Using the records below, write out again exactly the lines that begin at the line containing "unos parametara kroz" and end at the line containing "stavka Tekst. Kad", and no other lines.

*** Dataset content Section Begins ***

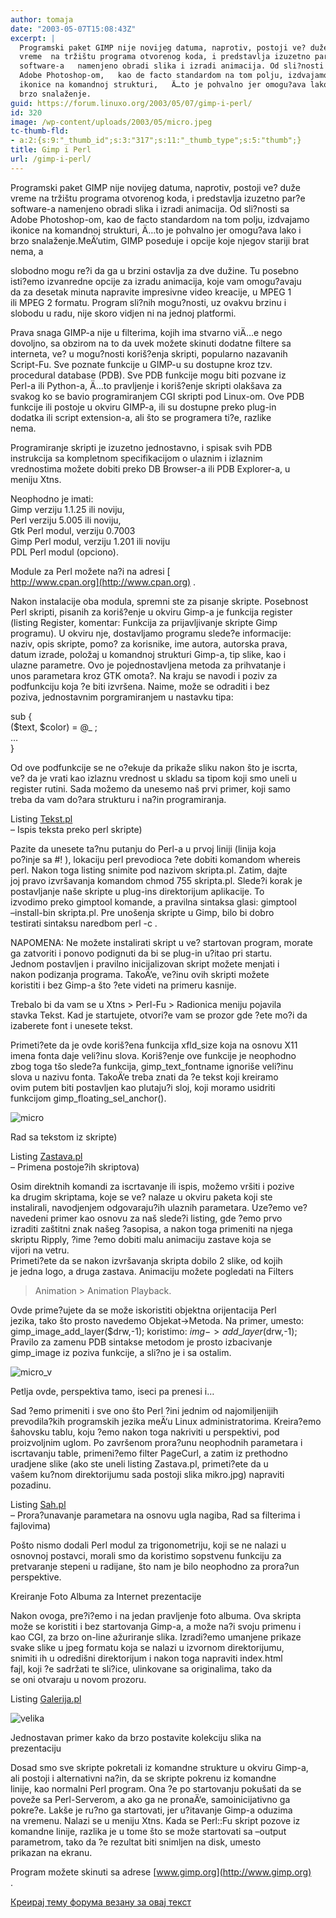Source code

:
```yaml
---
author: tomaja
date: "2003-05-07T15:08:43Z"
excerpt: |
  Programski paket GIMP nije novijeg datuma, naprotiv, postoji ve? duže
  vreme  na tržištu programa otvorenog koda, i predstavlja izuzetno par?e
  software-a   namenjeno obradi slika i izradi animacija. Od sli?nosti sa
  Adobe Photoshop-om,   kao de facto standardom na tom polju, izdvajamo
  ikonice na komandnoj strukturi,   Ä…to je pohvalno jer omogu?ava lako i
  brzo snalaženje.
guid: https://forum.linuxo.org/2003/05/07/gimp-i-perl/
id: 320
image: /wp-content/uploads/2003/05/micro.jpeg
tc-thumb-fld:
- a:2:{s:9:"_thumb_id";s:3:"317";s:11:"_thumb_type";s:5:"thumb";}
title: Gimp i Perl
url: /gimp-i-perl/
---
```

Programski paket GIMP nije novijeg datuma, naprotiv, postoji ve? duže  
vreme na tržištu programa otvorenog koda, i predstavlja izuzetno par?e  
software-a namenjeno obradi slika i izradi animacija. Od sli?nosti sa  
Adobe Photoshop-om, kao de facto standardom na tom polju, izdvajamo  
ikonice na komandnoj strukturi, Ä…to je pohvalno jer omogu?ava lako i  
brzo snalaženje.<!--break-->MeÄ‘utim, GIMP poseduje i opcije koje njegov stariji brat nema, a

  
slobodno mogu re?i da ga u brzini ostavlja za dve dužine. Tu posebno  
isti?emo izvanredne opcije za izradu animacija, koje vam omogu?avaju  
da za desetak minuta napravite impresivne video kreacije, u MPEG 1  
ili MPEG 2 formatu. Program sli?nih mogu?nosti, uz ovakvu brzinu i  
slobodu u radu, nije skoro vidjen ni na jednoj platformi.

Prava snaga GIMP-a nije u filterima, kojih ima stvarno viÄ…e nego  
dovoljno, sa obzirom na to da uvek možete skinuti dodatne filtere sa  
interneta, ve? u mogu?nosti koriš?enja skripti, popularno nazavanih  
Script-Fu. Sve poznate funkcije u GIMP-u su dostupne kroz tzv.  
procedural database (PDB). Sve PDB funkcije mogu biti pozvane iz  
Perl-a ili Python-a, Ä…to pravljenje i koriš?enje skripti olakšava za  
svakog ko se bavio programiranjem CGI skripti pod Linux-om. Ove PDB  
funkcije ili postoje u okviru GIMP-a, ili su dostupne preko plug-in  
dodatka ili script extension-a, ali što se programera ti?e, razlike  
nema. 

Programiranje skripti je izuzetno jednostavno, i spisak svih PDB  
instrukcija sa kompletnom specifikacijom o ulaznim i izlaznim  
vrednostima možete dobiti preko DB Browser-a ili PDB Explorer-a, u  
meniju Xtns.

Neophodno je imati:  
Gimp verziju 1.1.25 ili noviju,  
Perl verziju 5.005 ili noviju,  
Gtk Perl modul, verziju 0.7003  
Gimp Perl modul, verziju 1.201 ili noviju  
PDL Perl modul (opciono).

Module za Perl možete na?i na adresi [  
http://www.cpan.org](http://www.cpan.org) . 

Nakon instalacije oba modula, spremni ste za pisanje skripte. Posebnost  
Perl skripti, pisanih za koriš?enje u okviru Gimp-a je funkcija register  
(listing Register, komentar: Funkcija za prijavljivanje skripte Gimp  
programu). U okviru nje, dostavljamo programu slede?e informacije:  
naziv, opis skripte, pomo? za korisnike, ime autora, autorska prava,  
datum izrade, položaj u komandnoj strukturi Gimp-a, tip slike, kao i  
ulazne parametre. Ovo je pojednostavljena metoda za prihvatanje i  
unos parametara kroz GTK omota?. Na kraju se navodi i poziv za  
podfunkciju koja ?e biti izvršena. Naime, može se odraditi i bez  
poziva, jednostavnim porgramiranjem u nastavku tipa:

sub {  
($text, $color) = @_ ;  
&#8230;  
}

Od ove podfunkcije se ne o?ekuje da prikaže sliku nakon što je iscrta,  
ve? da je vrati kao izlaznu vrednost u skladu sa tipom koji smo uneli u  
register rutini. Sada možemo da unesemo naš prvi primer, koji samo  
treba da vam do?ara strukturu i na?in programiranja.

Listing [Tekst.pl](http://popeye.ekof.bg.ac.yu/tekst.php?id=25)  
&#8211; Ispis teksta preko perl skripte) 

Pazite da unesete ta?nu putanju do Perl-a u prvoj liniji (linija koja  
po?inje sa #! ), lokaciju perl prevodioca ?ete dobiti komandom whereis  
perl. Nakon toga listing snimite pod nazivom skripta.pl. Zatim, dajte  
joj pravo izvršavanja komandom chmod 755 skripta.pl. Slede?i korak je  
postavljanje naše skripte u plug-ins direktorijum aplikacije. To  
izvodimo preko gimptool komande, a pravilna sintaksa glasi: gimptool  
&#8211;install-bin skripta.pl. Pre unošenja skripte u Gimp, bilo bi dobro  
testirati sintaksu naredbom perl -c <skripta>.

NAPOMENA: Ne možete instalirati skript u ve? startovan program, morate  
ga zatvoriti i ponovo podignuti da bi se plug-in u?itao pri startu.  
Jednom postavljen i pravilno inicijalizovan skript možete menjati i  
nakon podizanja programa. TakoÄ‘e, ve?inu ovih skripti možete  
koristiti i bez Gimp-a što ?ete videti na primeru kasnije.

Trebalo bi da vam se u Xtns > Perl-Fu > Radionica meniju pojavila  
stavka Tekst. Kad je startujete, otvori?e vam se prozor gde ?ete mo?i da  
izaberete font i unesete tekst.

Primeti?ete da je ovde koriš?ena funkcija xfld_size koja na osnovu X11  
imena fonta daje veli?inu slova. Koriš?enje ove funkcije je neophodno  
zbog toga tšo slede?a funkcija, gimp\_text\_fontname ignoriše veli?inu  
slova u nazivu fonta. TakoÄ‘e treba znati da ?e tekst koji kreiramo  
ovim putem biti postavljen kao plutaju?i sloj, koji moramo usidriti  
funkcijom gimp\_floating\_sel_anchor().

![micro](https://linuxo.org/wp-content/uploads/2003/05/micro.jpeg) 

Rad sa tekstom iz skripte)

Listing [Zastava.pl](http://popeye.ekof.bg.ac.yu/tekst.php?id=24)  
&#8211; Primena postoje?ih skriptova)

Osim direktnih komandi za iscrtavanje ili ispis, možemo vršiti i pozive  
ka drugim skriptama, koje se ve? nalaze u okviru paketa koji ste  
instalirali, navodjenjem odgovaraju?ih ulaznih parametara. Uze?emo ve?  
navedeni primer kao osnovu za naš slede?i listing, gde ?emo prvo  
izraditi zaštitni znak našeg ?asopisa, a nakon toga primeniti na njega  
skriptu Ripply, ?ime ?emo dobiti malu animaciju zastave koja se  
vijori na vetru.  
Primeti?ete da se nakon izvršavanja skripta dobilo 2 slike, od kojih  
je jedna logo, a druga zastava. Animaciju možete pogledati na Filters  
> Animation > Animation Playback.

Ovde prime?ujete da se može iskoristiti objektna orijentacija Perl  
jezika, tako što prosto navedemo Objekat->Metoda. Na primer, umesto:  
gimp\_image\_add\_layer($drw,-1); koristimo: $img->add\_layer($drw,-1);  
Pravilo za zamenu PDB sintakse metodom je prosto izbacivanje  
gimp_image iz poziva funkcije, a sli?no je i sa ostalim.

![micro_v](https://linuxo.org/wp-content/uploads/2003/05/micro_v.png) 

Petlja ovde, perspektiva tamo, iseci pa prenesi i&#8230;

Sad ?emo primeniti i sve ono što Perl ?ini jednim od najomiljenijih  
prevodila?kih programskih jezika meÄ‘u Linux administratorima. Kreira?emo  
šahovsku tablu, koju ?emo nakon toga nakriviti u perspektivi, pod  
proizvoljnim uglom. Po završenom prora?unu neophodnih parametara i  
iscrtavanju table, primeni?emo filter PageCurl, a zatim iz prethodno  
uradjene slike (ako ste uneli listing Zastava.pl, primeti?ete da u  
vašem ku?nom direktorijumu sada postoji slika mikro.jpg) napraviti  
pozadinu.

Listing [Sah.pl](http://popeye.ekof.bg.ac.yu/tekst.php?id=26)  
&#8211; Prora?unavanje parametara na osnovu ugla nagiba, Rad sa filterima i  
fajlovima)

Pošto nismo dodali Perl modul za trigonometriju, koji se ne nalazi u  
osnovnoj postavci, morali smo da koristimo sopstvenu funkciju za  
pretvaranje stepeni u radijane, što nam je bilo neophodno za prora?un  
perspektive. 

Kreiranje Foto Albuma za Internet prezentacije

Nakon ovoga, pre?i?emo i na jedan pravljenje foto albuma. Ova skripta  
može se koristiti i bez startovanja Gimp-a, a može na?i svoju primenu i  
kao CGI, za brzo on-line ažuriranje slika. Izradi?emo umanjene prikaze  
svake slike u jpeg formatu koja se nalazi u izvornom direktorijumu,  
snimiti ih u odredišni direktorijum i nakon toga napraviti index.html  
fajl, koji ?e sadržati te sli?ice, ulinkovane sa originalima, tako da  
se oni otvaraju u novom prozoru. 

Listing [Galerija.pl](http://popeye.ekof.bg.ac.yu/tekst.php?id=27) 

![velika](https://linuxo.org/wp-content/uploads/2003/05/velika.png) 

Jednostavan primer kako da brzo postavite kolekciju slika na  
prezentaciju

Dosad smo sve skripte pokretali iz komandne strukture u okviru Gimp-a,  
ali postoji i alternativni na?in, da se skripte pokrenu iz komandne  
linije, kao normalni Perl program. Ona ?e po startovanju pokušati da se  
poveže sa Perl-Serverom, a ako ga ne pronaÄ‘e, samoinicijativno ga  
pokre?e. Lakše je ru?no ga startovati, jer u?itavanje Gimp-a oduzima  
na vremenu. Nalazi se u meniju Xtns. Kada se Perl::Fu skript pozove iz  
komandne linije, razlika je u tome što se može startovati sa &#8211;output  
parametrom, tako da ?e rezultat biti snimljen na disk, umesto  
prikazan na ekranu.

Program možete skinuti sa adrese [www.gimp.org](http://www.gimp.org)  
.

[Креирај тему форума везану за овај текст](https://linuxo.org/nova-tema-na-forumu/?se_pid=320)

*** Dataset content Section Ends ***

The completed task =
unos parametara kroz GTK omota?. Na kraju se navodi i poziv za  
podfunkciju koja ?e biti izvršena. Naime, može se odraditi i bez  
poziva, jednostavnim porgramiranjem u nastavku tipa:

sub {  
($text, $color) = @_ ;  
&#8230;  
}

Od ove podfunkcije se ne o?ekuje da prikaže sliku nakon što je iscrta,  
ve? da je vrati kao izlaznu vrednost u skladu sa tipom koji smo uneli u  
register rutini. Sada možemo da unesemo naš prvi primer, koji samo  
treba da vam do?ara strukturu i na?in programiranja.

Listing [Tekst.pl](http://popeye.ekof.bg.ac.yu/tekst.php?id=25)  
&#8211; Ispis teksta preko perl skripte) 

Pazite da unesete ta?nu putanju do Perl-a u prvoj liniji (linija koja  
po?inje sa #! ), lokaciju perl prevodioca ?ete dobiti komandom whereis  
perl. Nakon toga listing snimite pod nazivom skripta.pl. Zatim, dajte  
joj pravo izvršavanja komandom chmod 755 skripta.pl. Slede?i korak je  
postavljanje naše skripte u plug-ins direktorijum aplikacije. To  
izvodimo preko gimptool komande, a pravilna sintaksa glasi: gimptool  
&#8211;install-bin skripta.pl. Pre unošenja skripte u Gimp, bilo bi dobro  
testirati sintaksu naredbom perl -c <skripta>.

NAPOMENA: Ne možete instalirati skript u ve? startovan program, morate  
ga zatvoriti i ponovo podignuti da bi se plug-in u?itao pri startu.  
Jednom postavljen i pravilno inicijalizovan skript možete menjati i  
nakon podizanja programa. TakoÄ‘e, ve?inu ovih skripti možete  
koristiti i bez Gimp-a što ?ete videti na primeru kasnije.

Trebalo bi da vam se u Xtns > Perl-Fu > Radionica meniju pojavila  
stavka Tekst. Kad je startujete, otvori?e vam se prozor gde ?ete mo?i da  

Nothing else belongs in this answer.